▶ TASK BRIEF: Your answer is a number only: how many lines in the data below contain "ноги"?

▶ RECORDS SHOWN:

┌────────

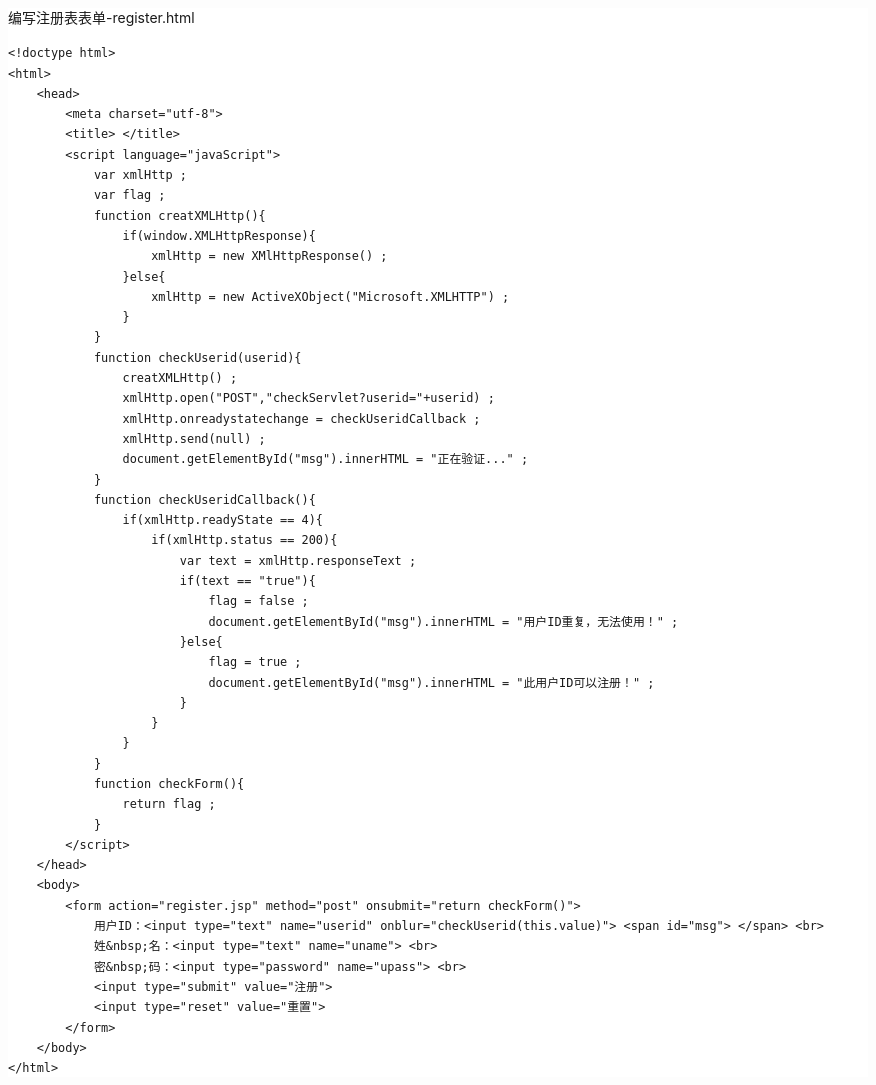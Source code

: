 编写注册表表单-register.html

	<!doctype html> 
	<html> 
		<head> 
			<meta charset="utf-8"> 
			<title> </title> 
			<script language="javaScript"> 
				var xmlHttp ;
				var flag ;
				function creatXMLHttp(){
					if(window.XMLHttpResponse){
						xmlHttp = new XMlHttpResponse() ;
					}else{
						xmlHttp = new ActiveXObject("Microsoft.XMLHTTP") ;
					}
				}
				function checkUserid(userid){
					creatXMLHttp() ;
					xmlHttp.open("POST","checkServlet?userid="+userid) ;
					xmlHttp.onreadystatechange = checkUseridCallback ;
					xmlHttp.send(null) ;
					document.getElementById("msg").innerHTML = "正在验证..." ;
				}
				function checkUseridCallback(){
					if(xmlHttp.readyState == 4){
						if(xmlHttp.status == 200){
							var text = xmlHttp.responseText ;
							if(text == "true"){
								flag = false ;
								document.getElementById("msg").innerHTML = "用户ID重复，无法使用！" ;
							}else{
								flag = true ;
								document.getElementById("msg").innerHTML = "此用户ID可以注册！" ;
							}
						}
					}
				}
				function checkForm(){
					return flag ;
				}
			</script> 
		</head> 
		<body> 
			<form action="register.jsp" method="post" onsubmit="return checkForm()"> 
				用户ID：<input type="text" name="userid" onblur="checkUserid(this.value)"> <span id="msg"> </span> <br> 
				姓&nbsp;名：<input type="text" name="uname"> <br> 
				密&nbsp;码：<input type="password" name="upass"> <br> 
				<input type="submit" value="注册"> 
				<input type="reset" value="重置"> 
			</form> 
		</body> 
	</html> 
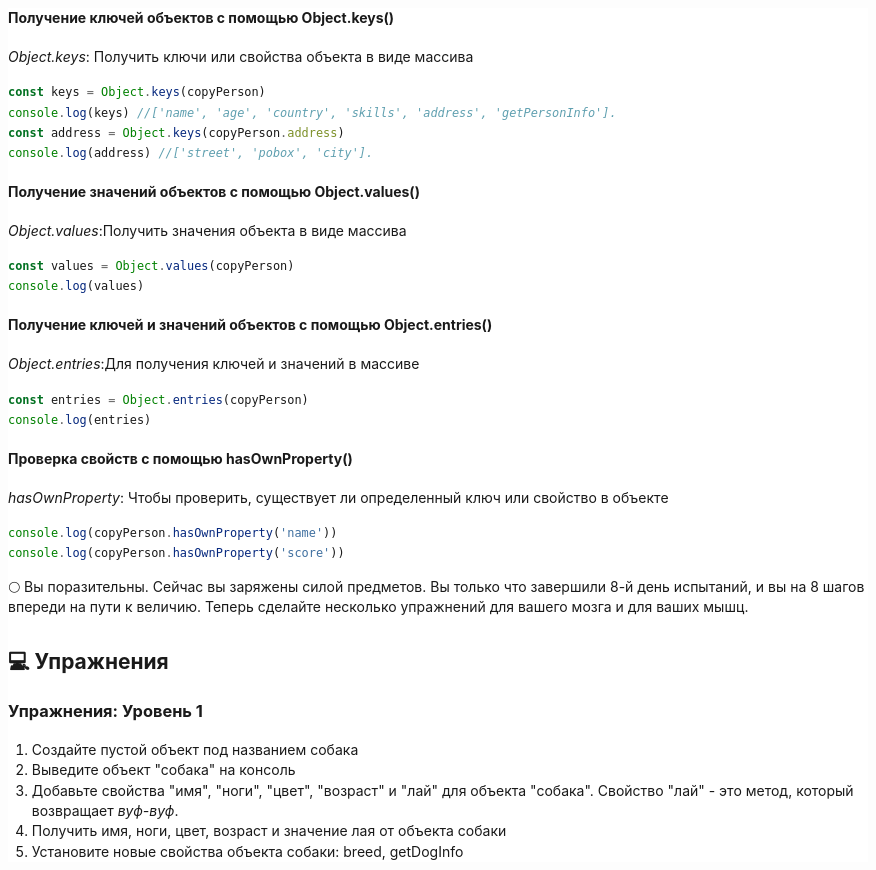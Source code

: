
 ```js
```

#### Получение ключей объектов с помощью Object.keys()

_Object.keys_: Получить ключи или свойства объекта в виде массива

```js
const keys = Object.keys(copyPerson)
console.log(keys) //['name', 'age', 'country', 'skills', 'address', 'getPersonInfo'].
const address = Object.keys(copyPerson.address)
console.log(address) //['street', 'pobox', 'city'].
```

#### Получение значений объектов с помощью Object.values()

_Object.values_:Получить значения объекта в виде массива

```js
const values = Object.values(copyPerson)
console.log(values)
```

#### Получение ключей и значений объектов с помощью Object.entries()

_Object.entries_:Для получения ключей и значений в массиве

```js
const entries = Object.entries(copyPerson)
console.log(entries)
```

#### Проверка свойств с помощью hasOwnProperty()

_hasOwnProperty_: Чтобы проверить, существует ли определенный ключ или свойство в объекте

```js
console.log(copyPerson.hasOwnProperty('name'))
console.log(copyPerson.hasOwnProperty('score'))
```

🌕 Вы поразительны. Сейчас вы заряжены силой предметов. Вы только что завершили 8-й день испытаний, и вы на 8 шагов впереди на пути к величию. Теперь сделайте несколько упражнений для вашего мозга и для ваших мышц.

## 💻 Упражнения

### Упражнения: Уровень 1

1. Создайте пустой объект под названием собака
1. Выведите объект "собака" на консоль
1. Добавьте свойства "имя", "ноги", "цвет", "возраст" и "лай" для объекта "собака". Свойство "лай" - это метод, который возвращает _вуф-вуф_.
1. Получить имя, ноги, цвет, возраст и значение лая от объекта собаки
1. Установите новые свойства объекта собаки: breed, getDogInfo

└────────

▶ REPLY: 2